◆ Task brief
Only the lines that include "group" should be copied from the data below.

============

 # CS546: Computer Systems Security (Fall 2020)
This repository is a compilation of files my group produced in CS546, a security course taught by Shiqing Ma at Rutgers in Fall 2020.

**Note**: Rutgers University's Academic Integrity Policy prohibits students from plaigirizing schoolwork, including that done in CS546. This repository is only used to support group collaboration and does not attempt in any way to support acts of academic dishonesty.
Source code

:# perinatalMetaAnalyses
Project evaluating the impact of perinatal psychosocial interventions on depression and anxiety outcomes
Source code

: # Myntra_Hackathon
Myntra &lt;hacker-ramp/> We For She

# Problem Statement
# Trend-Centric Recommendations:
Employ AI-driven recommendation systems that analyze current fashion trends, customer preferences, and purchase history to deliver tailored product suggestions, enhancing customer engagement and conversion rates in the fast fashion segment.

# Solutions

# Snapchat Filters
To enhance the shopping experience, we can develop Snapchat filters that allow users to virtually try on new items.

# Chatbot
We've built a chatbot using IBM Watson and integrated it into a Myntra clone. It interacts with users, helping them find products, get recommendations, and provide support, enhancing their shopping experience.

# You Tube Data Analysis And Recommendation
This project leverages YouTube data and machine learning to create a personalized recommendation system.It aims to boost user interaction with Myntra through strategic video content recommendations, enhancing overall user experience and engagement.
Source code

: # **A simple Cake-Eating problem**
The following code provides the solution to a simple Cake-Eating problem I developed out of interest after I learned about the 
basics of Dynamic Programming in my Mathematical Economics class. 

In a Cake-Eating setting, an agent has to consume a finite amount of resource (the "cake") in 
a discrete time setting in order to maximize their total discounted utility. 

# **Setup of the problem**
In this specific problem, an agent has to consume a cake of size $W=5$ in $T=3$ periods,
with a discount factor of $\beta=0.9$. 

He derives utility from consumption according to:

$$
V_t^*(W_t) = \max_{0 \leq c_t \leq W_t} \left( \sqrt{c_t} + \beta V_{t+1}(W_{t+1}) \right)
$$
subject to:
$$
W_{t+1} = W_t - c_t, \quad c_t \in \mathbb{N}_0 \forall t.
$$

============

◆ Result of the task
This repository is a compilation of files my group produced in CS546, a security course taught by Shiqing Ma at Rutgers in Fall 2020.
**Note**: Rutgers University's Academic Integrity Policy prohibits students from plaigirizing schoolwork, including that done in CS546. This repository is only used to support group collaboration and does not attempt in any way to support acts of academic dishonesty.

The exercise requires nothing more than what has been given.